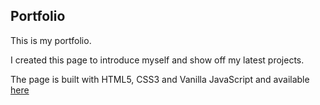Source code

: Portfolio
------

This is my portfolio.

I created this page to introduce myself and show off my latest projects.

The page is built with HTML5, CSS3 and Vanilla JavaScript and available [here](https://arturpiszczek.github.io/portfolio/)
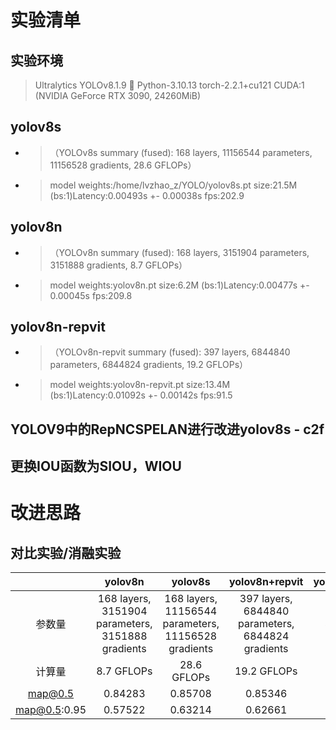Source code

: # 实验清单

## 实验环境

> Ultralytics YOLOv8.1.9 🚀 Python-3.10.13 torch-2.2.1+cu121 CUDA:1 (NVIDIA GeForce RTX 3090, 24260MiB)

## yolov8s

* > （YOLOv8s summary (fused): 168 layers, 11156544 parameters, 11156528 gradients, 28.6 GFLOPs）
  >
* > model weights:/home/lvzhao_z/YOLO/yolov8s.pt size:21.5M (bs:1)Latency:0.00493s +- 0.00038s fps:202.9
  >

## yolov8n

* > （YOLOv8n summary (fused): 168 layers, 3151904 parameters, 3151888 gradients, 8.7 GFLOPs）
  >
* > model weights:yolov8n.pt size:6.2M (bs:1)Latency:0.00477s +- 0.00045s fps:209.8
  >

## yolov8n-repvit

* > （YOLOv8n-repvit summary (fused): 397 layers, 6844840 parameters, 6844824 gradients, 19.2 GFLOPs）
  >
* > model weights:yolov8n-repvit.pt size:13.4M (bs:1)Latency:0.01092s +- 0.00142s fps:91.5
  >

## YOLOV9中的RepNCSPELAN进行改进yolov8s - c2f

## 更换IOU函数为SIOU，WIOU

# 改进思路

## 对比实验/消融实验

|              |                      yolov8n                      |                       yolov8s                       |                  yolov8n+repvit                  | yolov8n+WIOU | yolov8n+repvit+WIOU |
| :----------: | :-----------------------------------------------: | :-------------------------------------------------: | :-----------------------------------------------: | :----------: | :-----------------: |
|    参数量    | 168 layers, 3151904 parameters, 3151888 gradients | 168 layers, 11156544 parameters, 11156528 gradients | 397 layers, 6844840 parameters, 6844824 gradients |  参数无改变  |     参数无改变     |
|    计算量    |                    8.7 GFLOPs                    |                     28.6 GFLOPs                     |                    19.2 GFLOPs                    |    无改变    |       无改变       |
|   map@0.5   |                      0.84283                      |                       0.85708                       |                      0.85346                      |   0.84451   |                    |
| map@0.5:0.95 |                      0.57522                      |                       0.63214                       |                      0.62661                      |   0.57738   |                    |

::::::::::

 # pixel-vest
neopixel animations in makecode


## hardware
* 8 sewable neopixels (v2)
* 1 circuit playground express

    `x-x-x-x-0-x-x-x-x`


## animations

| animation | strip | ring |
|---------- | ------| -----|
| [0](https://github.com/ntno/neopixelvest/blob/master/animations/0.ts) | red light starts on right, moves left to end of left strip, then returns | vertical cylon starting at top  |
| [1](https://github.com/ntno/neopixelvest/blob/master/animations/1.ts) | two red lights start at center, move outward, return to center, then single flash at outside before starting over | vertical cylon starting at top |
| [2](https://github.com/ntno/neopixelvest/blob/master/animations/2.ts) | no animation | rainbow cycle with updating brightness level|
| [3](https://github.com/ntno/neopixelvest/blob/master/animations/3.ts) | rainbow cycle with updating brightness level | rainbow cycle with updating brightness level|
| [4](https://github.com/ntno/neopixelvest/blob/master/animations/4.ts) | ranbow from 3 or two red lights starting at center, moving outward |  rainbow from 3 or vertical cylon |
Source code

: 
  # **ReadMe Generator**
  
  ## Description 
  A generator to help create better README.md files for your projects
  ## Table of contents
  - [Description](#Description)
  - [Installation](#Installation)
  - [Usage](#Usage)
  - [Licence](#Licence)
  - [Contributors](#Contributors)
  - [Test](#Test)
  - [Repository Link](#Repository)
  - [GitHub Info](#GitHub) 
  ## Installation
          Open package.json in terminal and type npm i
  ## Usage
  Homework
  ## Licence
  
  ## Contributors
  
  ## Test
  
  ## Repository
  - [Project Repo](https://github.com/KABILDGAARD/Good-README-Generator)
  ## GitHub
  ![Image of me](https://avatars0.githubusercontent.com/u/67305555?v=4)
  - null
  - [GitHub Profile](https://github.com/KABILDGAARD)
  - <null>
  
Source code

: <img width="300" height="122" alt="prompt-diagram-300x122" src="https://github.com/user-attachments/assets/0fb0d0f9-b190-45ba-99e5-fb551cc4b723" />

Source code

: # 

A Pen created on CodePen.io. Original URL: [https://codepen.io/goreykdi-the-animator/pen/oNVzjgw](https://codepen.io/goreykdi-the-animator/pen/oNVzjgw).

::::::::::

> Task prompt
Copy out, exactly and alone, the lines of the entries above between the ones holding "gradients, 28.6 GFLOPs）" and "3151888 gradients |", inclusive.

> Task result
* > （YOLOv8s summary (fused): 168 layers, 11156544 parameters, 11156528 gradients, 28.6 GFLOPs）
  >
* > model weights:/home/lvzhao_z/YOLO/yolov8s.pt size:21.5M (bs:1)Latency:0.00493s +- 0.00038s fps:202.9
  >

## yolov8n

* > （YOLOv8n summary (fused): 168 layers, 3151904 parameters, 3151888 gradients, 8.7 GFLOPs）
  >
* > model weights:yolov8n.pt size:6.2M (bs:1)Latency:0.00477s +- 0.00045s fps:209.8
  >

## yolov8n-repvit

* > （YOLOv8n-repvit summary (fused): 397 layers, 6844840 parameters, 6844824 gradients, 19.2 GFLOPs）
  >
* > model weights:yolov8n-repvit.pt size:13.4M (bs:1)Latency:0.01092s +- 0.00142s fps:91.5
  >

## YOLOV9中的RepNCSPELAN进行改进yolov8s - c2f

## 更换IOU函数为SIOU，WIOU

# 改进思路

## 对比实验/消融实验

|              |                      yolov8n                      |                       yolov8s                       |                  yolov8n+repvit                  | yolov8n+WIOU | yolov8n+repvit+WIOU |
| :----------: | :-----------------------------------------------: | :-------------------------------------------------: | :-----------------------------------------------: | :----------: | :-----------------: |
|    参数量    | 168 layers, 3151904 parameters, 3151888 gradients | 168 layers, 11156544 parameters, 11156528 gradients | 397 layers, 6844840 parameters, 6844824 gradients |  参数无改变  |     参数无改变     |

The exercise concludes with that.